380人分の人事労務を0.7人月で回し、社員とのコミュニケーションに集中する

freee株式会社 メンバーサクセスチーム 労務担当 橋本 菜穂

課題
給与計算から振込までラクにミスなく

人事にはさまざまな役割があります。採用に組織開発。なかでも重要なのが労務管理です。新入社員の受け入れや研修、給与に関する仕事まで、急成長する会社の屋台骨を支える重要な仕事と言えます。

freee株式会社で労務を担当する橋本菜穂は2016年に入社。しかし、入社当時は人事労務ほぼ未経験の状態でした。現在は「freee人事労務」を使いこなし、社員約380名分の定型業務をほぼ一人、0.7人月で回しています。業務時間の残り3割の時間をどのように使うのか。人事労務にとって理想の働き方とは何か。橋本の労務に対する思いを掘り下げます。
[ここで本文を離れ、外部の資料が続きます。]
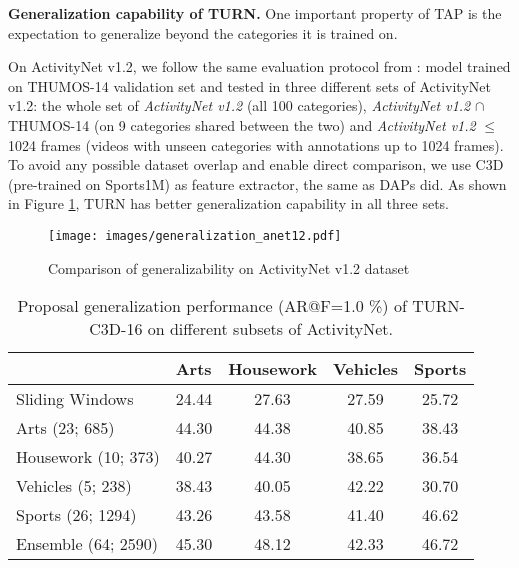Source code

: \documentclass[10pt,twocolumn,letterpaper]{article}
\begin{document}
\textbf{Generalization capability of TURN.}
One important property of TAP is the expectation to generalize beyond the categories it is trained on. 

On ActivityNet v1.2, we follow the same evaluation protocol from \cite{escorcia2016daps}: model trained on THUMOS-14 validation set and tested in three different sets of ActivityNet v1.2: the whole set of \textit{ActivityNet v1.2} (all 100 categories), \textit{ActivityNet v1.2} $\cap$ THUMOS-14 (on 9 categories shared between the two) and \textit{ActivityNet v1.2} $\leqslant$ 1024 frames (videos with unseen categories with annotations up to 1024 frames). To avoid any possible dataset overlap and enable direct comparison, we use C3D (pre-trained on Sports1M) as feature extractor, the same as DAPs did. As shown in Figure \ref{fig:generalization}, TURN has better generalization capability in all three sets.
\begin{figure}[]

  \centering
    \texttt{[image: images/generalization\_anet12.pdf]}
    \caption{Comparison of generalizability on ActivityNet v1.2 dataset}
      \label{fig:generalization}
\end{figure}



\begin{table}[h]\footnotesize
\centering
\caption{Proposal generalization performance (AR@F=1.0 \%) of TURN-C3D-16 on different subsets of ActivityNet.}
\label{tbl:generalization}
\begin{tabular}{l|cccc}
\hline
\multicolumn{1}{l|}{} & \multicolumn{1}{l}{Arts} & \multicolumn{1}{l}{Housework} & \multicolumn{1}{l}{Vehicles} & Sports \\ \hline
Sliding Windows   &24.44    &27.63    &27.59    &25.72 \\ \hline
Arts (23; 685)                  & 44.30                    & 44.38                         & 40.85                         & 38.43  \\
Housework (10; 373)             & 40.27                    & 44.30                         & 38.65                        & 36.54  \\
Vehicles (5; 238)              & 38.43                    & 40.05                         & 42.22                        & 30.70  \\
Sports (26; 1294)                & 43.26                    & 43.58                         & 41.40                        & 46.62  \\ 
Ensemble (64; 2590)        &45.30      &48.12     &42.33      &46.72 \\ \hline 
\end{tabular}
\end{table}
\end{document}
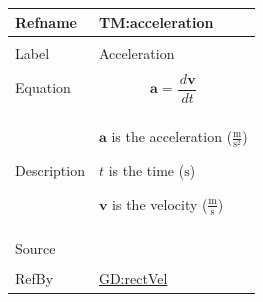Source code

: \documentclass[12pt]{article}
\begin{document}
\vspace{\baselineskip}
\noindent
\begin{minipage}{\textwidth}
\begin{tabular}{>{\raggedright}p{}>{\raggedright\arraybackslash}p{}}
\toprule \textbf{Refname} & \textbf{TM:acceleration}
\label{TM:acceleration}
\\ \midrule \\
Label & Acceleration
        
\\ \midrule \\
Equation & \begin{displaymath}
           \symbf{a}=\frac{\,d\symbf{v}}{\,dt}
           \end{displaymath}
\\ \midrule \\
Description & \begin{symbDescription}
              \item{$\symbf{a}$ is the acceleration ($\frac{\text{m}}{\text{s}^{2}}$)}
              \item{$t$ is the time (${\text{s}}$)}
              \item{$\symbf{v}$ is the velocity ($\frac{\text{m}}{\text{s}}$)}
              \end{symbDescription}
\\ \midrule \\
Source & \cite{accelerationWiki}
         
\\ \midrule \\
RefBy & \hyperref[GD:rectVel]{GD:rectVel}
        
\\ \bottomrule
\end{tabular}
\end{minipage}
\vspace{\baselineskip}
\noindent
\end{document}
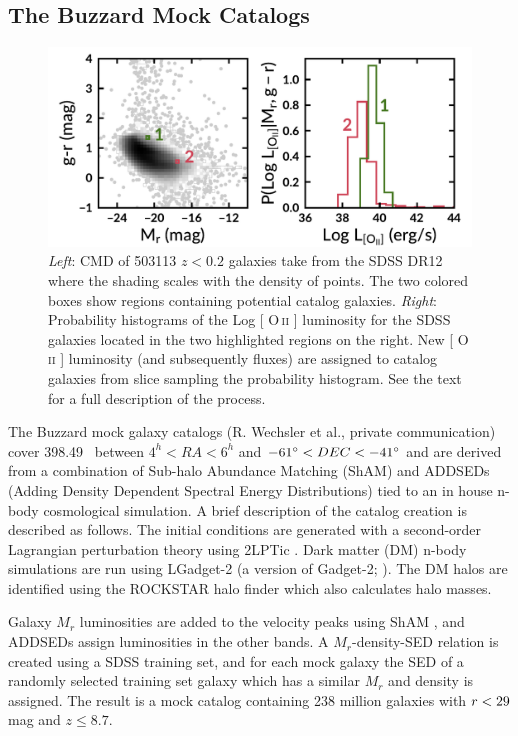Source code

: \documentclass[fleqn,usenatbib]{mnras}
\makeatletter
\DeclareRobustCommand{\ion}[2]{%
\relax\ifmmode
\ifx\testbx\f@series
{\mathbf{#1\,\mathsc{#2}}}\else
{\mathrm{#1\,\mathsc{#2}}}\fi
\else\textup{#1\,{\mdseries\textsc{#2}}}%
\fi}
\makeatother
\begin{document}
\subsection{The Buzzard Mock Catalogs}
\begin{figure} 
	\includegraphics[width=\textwidth]{figures/oii_sdss.pdf} 
	\caption{\textit{Left}: CMD of 503113 $z<0.2$ galaxies take from the SDSS DR12 where the shading scales with the density of points. The two colored boxes show regions containing potential catalog galaxies. \textit{Right}: Probability histograms of the Log [\ion{O}{ii}] luminosity for the SDSS galaxies located in the two highlighted regions on the right. New [\ion{O}{ii}] luminosity (and subsequently fluxes) are assigned to catalog galaxies from slice sampling the probability histogram. See the text for a full description of the process.} \label{fig: oii sdss} 
\end{figure}

The Buzzard mock galaxy catalogs (R. Wechsler et al., private communication) cover 398.49 \degsq\ between $4^h< RA < 6^h$ and $-61\hbox{$^\circ$} < DEC < -41\hbox{$^\circ$}$ and are derived from a combination of Sub-halo Abundance Matching (ShAM) and ADDSEDs (Adding Density Dependent Spectral Energy Distributions) tied to an in house n-body cosmological simulation. A brief description of the catalog creation is described as follows. The initial conditions are generated with a second-order Lagrangian perturbation theory using {\sc 2LPTic} \citep{Crocce2006}. Dark matter (DM) n-body simulations are run using {\sc LGadget-2} (a version of {\sc Gadget-2}; \citealt{Springel2005}). The DM halos are identified using the {\sc ROCKSTAR} halo finder \citep{Behroozi2013} which also calculates halo masses. 

Galaxy $M_r$ luminosities are added to the velocity peaks using ShAM \citep{Reddick2013}, and ADDSEDs assign luminosities in the other bands. A $M_r$-density-SED relation is created using a SDSS training set, and for each mock galaxy the SED of a randomly selected training set galaxy which has a similar $M_r$ and density is assigned. The result is a mock catalog containing 238 million galaxies with $\hbox{$r$} < 29$ mag and $z \leq 8.7$.
\end{document}
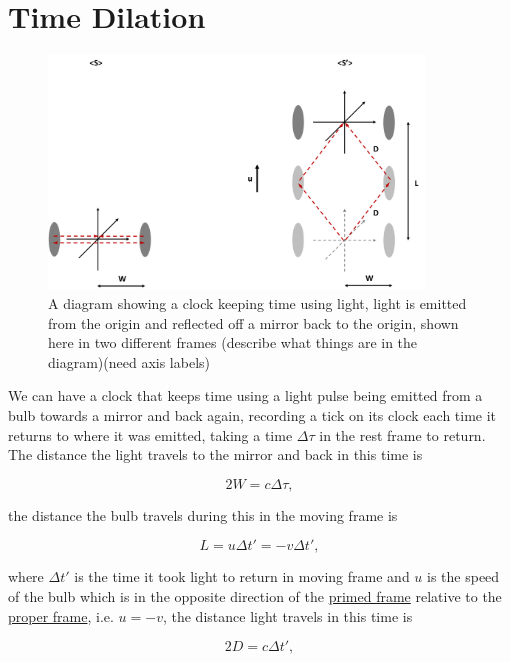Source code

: \section{Time Dilation}

\begin{figure}[ht]
	\centering
	\includegraphics[width=10cm]{images/pdf/Light_clock.pdf}
	\caption{A diagram showing a clock keeping time using light, light is emitted from the origin and reflected off a mirror back to the origin, shown here in two different frames (describe what things are in the diagram)(need axis labels)}
	\label{fig: light clock}
\end{figure}

We can have a clock that keeps time using a light pulse being emitted from a bulb towards a mirror and back again, recording a tick on its clock each time it returns to where it was emitted, taking a time $\Delta \tau$ in the rest frame to return.
The distance the light travels to the mirror and back in this time is

\begin{equation}
	2W=c\Delta \tau,
\end{equation}

the distance the bulb travels during this in the moving frame is

\begin{equation}
	L=u\Delta t{'} = -v \Delta t{'},
\end{equation}

where $\Delta t{'}$ is the time it took light to return in moving frame and $u$ is the speed of the bulb which is in the opposite direction of the \hyperlink{def-Primed-Frame}{primed frame} relative to the \hyperlink{def-proper-frame}{proper frame}, i.e.
$u=-v$, the distance light travels in this time is

\begin{equation}
	2D = c \Delta t{'},
\end{equation}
――労務としてどんな仕事をしているのか教えてください

毎月50人増。急速拡大中の組織を労務の立ち場で支える


freee株式会社 メンバーサクセスチーム 労務担当 橋本 菜穂

橋本 菜穂
freee株式会社 メンバーサクセスチーム 労務担当
石鹸・入浴用品の小売店舗で副店長をつとめ、人材育成や販売、売り上げ戦略を担当したあと、IT企業へ転職。労務や社長秘書などを兼務する。freee株式会社には2016年1月に入社。急成長するfreeeを影で支える

橋本 freee株式会社には労務が3名所属しています。私は現在、給与関係の定型業務と中途入社の受け入れをメインで担当し、単発業務として健康診断、ストレスチェック、インフルエンザ予防注射、年末調整を担当しています。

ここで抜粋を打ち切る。